Plain-text document sources:
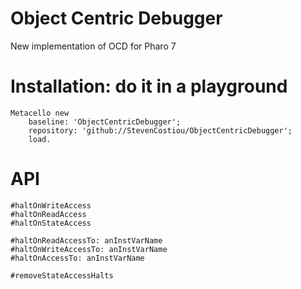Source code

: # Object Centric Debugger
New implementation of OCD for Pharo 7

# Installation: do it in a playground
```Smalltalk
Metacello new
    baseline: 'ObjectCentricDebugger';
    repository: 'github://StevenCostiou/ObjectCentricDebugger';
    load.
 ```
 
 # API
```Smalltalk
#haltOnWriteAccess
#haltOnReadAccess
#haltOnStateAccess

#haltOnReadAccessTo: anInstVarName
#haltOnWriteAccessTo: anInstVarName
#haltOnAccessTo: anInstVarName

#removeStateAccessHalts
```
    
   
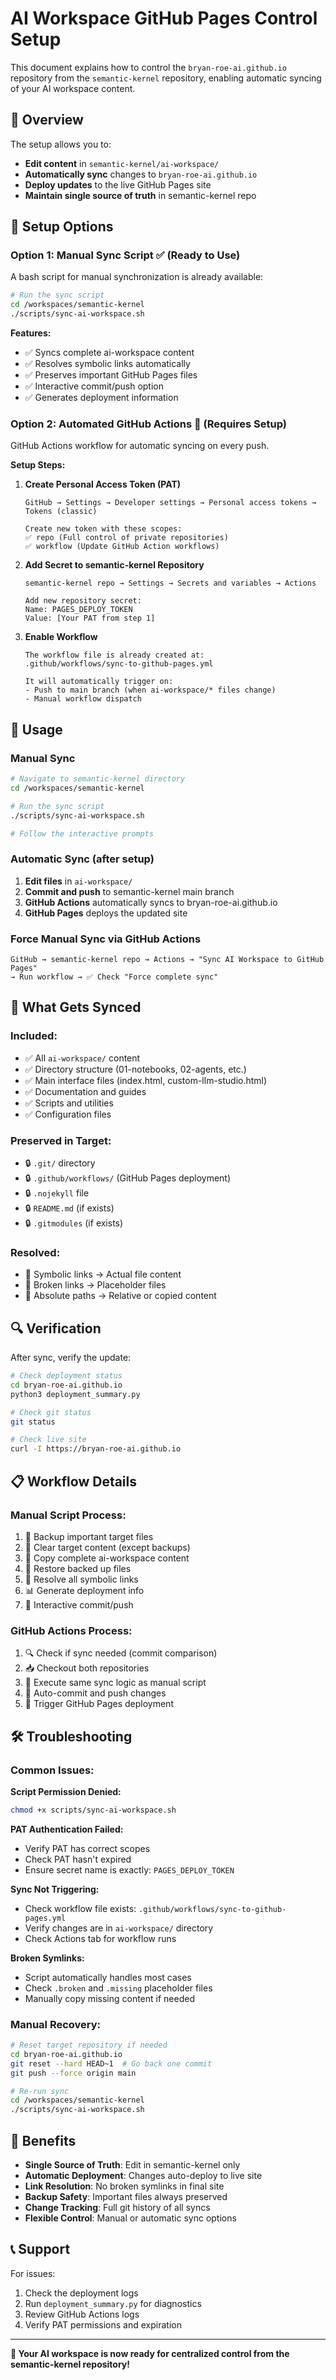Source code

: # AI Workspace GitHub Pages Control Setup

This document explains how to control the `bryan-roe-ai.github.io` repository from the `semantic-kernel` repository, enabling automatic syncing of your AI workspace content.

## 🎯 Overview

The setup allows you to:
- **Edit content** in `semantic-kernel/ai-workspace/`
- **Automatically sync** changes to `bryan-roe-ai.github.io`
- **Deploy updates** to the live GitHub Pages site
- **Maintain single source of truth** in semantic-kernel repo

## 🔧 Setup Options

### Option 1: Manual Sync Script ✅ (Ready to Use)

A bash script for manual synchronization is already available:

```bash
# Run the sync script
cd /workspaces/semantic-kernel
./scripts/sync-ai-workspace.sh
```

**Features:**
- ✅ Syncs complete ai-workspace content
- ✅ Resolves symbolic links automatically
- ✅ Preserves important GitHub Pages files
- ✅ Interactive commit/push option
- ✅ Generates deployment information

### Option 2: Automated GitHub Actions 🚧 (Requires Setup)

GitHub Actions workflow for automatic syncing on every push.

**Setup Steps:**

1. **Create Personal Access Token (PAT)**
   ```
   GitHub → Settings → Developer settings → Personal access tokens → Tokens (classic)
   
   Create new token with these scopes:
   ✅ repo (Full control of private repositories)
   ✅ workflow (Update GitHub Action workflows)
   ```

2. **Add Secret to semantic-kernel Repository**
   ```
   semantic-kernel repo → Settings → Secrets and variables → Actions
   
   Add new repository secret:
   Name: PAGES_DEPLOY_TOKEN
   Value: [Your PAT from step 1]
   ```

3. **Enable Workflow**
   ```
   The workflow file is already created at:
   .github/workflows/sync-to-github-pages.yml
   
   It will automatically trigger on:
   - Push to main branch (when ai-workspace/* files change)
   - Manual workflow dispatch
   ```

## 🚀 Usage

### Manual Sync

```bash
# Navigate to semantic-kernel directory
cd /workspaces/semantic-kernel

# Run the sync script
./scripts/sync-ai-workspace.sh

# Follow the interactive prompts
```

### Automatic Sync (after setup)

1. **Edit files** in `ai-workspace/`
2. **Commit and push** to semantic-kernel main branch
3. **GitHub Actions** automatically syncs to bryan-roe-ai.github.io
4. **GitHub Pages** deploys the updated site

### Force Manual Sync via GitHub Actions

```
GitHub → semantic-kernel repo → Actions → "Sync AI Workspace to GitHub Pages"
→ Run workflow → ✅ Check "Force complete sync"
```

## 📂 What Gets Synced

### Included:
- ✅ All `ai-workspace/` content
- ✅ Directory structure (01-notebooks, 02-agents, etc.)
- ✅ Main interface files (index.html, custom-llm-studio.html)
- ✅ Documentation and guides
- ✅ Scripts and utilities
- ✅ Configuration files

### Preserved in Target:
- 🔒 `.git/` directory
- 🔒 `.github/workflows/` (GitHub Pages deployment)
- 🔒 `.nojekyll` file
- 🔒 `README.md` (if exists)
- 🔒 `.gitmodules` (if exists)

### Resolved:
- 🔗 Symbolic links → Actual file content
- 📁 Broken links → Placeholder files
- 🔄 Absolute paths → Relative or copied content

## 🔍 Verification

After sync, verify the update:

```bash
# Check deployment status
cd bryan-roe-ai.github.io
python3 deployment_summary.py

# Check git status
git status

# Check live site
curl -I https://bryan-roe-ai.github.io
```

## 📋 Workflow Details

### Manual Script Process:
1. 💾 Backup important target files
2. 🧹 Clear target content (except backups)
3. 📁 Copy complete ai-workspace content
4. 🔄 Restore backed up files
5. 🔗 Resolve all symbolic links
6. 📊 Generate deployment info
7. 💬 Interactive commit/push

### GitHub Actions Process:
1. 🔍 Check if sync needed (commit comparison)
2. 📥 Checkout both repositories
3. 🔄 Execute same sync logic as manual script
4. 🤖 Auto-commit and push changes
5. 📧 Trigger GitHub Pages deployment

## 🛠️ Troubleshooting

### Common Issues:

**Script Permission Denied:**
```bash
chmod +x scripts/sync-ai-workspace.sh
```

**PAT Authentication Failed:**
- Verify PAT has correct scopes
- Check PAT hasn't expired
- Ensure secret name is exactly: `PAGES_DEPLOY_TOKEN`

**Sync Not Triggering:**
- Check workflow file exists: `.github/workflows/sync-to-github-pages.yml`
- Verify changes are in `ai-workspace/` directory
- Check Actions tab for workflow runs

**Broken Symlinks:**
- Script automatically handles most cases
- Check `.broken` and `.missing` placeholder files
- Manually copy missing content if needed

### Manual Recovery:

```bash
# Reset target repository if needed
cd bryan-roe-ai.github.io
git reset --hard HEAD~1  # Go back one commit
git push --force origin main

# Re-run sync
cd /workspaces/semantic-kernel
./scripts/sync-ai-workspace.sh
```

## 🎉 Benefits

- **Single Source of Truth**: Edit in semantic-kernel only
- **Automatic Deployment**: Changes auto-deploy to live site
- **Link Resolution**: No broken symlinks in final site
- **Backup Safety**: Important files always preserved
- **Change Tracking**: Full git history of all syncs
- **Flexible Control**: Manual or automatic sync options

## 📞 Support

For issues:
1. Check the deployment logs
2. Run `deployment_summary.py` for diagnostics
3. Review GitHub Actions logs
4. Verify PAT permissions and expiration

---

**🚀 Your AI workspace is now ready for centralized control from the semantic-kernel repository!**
* * *
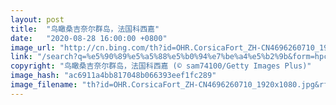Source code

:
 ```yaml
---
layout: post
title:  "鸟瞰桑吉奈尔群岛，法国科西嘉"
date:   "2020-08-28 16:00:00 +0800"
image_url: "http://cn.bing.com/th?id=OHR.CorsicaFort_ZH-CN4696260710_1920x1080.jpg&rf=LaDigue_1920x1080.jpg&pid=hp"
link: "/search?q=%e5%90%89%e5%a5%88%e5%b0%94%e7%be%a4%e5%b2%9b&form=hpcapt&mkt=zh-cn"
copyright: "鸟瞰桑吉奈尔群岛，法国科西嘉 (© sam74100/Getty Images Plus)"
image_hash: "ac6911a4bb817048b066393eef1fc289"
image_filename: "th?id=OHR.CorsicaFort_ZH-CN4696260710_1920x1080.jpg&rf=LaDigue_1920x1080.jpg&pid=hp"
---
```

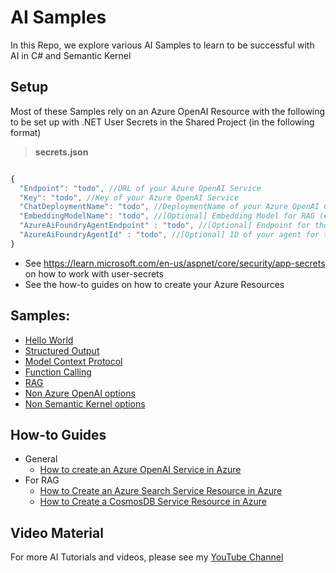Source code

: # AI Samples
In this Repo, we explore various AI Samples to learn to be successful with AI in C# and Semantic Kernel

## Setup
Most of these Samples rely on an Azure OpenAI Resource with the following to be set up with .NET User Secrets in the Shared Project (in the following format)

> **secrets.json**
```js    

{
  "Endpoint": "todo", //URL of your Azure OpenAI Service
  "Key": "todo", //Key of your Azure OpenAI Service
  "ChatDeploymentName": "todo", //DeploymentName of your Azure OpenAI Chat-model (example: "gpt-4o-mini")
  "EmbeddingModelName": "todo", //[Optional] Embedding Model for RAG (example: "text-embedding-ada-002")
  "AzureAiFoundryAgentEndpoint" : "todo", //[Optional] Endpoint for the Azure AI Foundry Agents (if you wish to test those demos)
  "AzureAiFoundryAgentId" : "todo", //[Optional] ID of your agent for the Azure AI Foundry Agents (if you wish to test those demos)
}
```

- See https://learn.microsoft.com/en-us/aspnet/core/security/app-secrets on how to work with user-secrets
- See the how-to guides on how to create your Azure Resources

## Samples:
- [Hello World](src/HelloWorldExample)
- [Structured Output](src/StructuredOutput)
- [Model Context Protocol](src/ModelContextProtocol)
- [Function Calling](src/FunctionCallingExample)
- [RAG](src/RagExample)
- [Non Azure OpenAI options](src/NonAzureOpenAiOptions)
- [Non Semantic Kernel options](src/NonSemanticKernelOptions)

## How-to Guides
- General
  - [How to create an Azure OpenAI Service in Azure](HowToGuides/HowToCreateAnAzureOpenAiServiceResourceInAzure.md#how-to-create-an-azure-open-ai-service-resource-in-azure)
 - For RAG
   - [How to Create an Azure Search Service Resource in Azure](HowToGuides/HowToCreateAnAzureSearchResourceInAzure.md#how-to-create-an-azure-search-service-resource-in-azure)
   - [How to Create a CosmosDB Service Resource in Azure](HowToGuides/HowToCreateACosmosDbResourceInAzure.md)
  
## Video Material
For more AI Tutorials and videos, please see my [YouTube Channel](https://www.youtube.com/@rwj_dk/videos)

- _Problem description_: From the records above, pull every line that carries the word "these".

- _Task solution_:
   Create new token with these scopes:
Most of these Samples rely on an Azure OpenAI Resource with the following to be set up with .NET User Secrets in the Shared Project (in the following format)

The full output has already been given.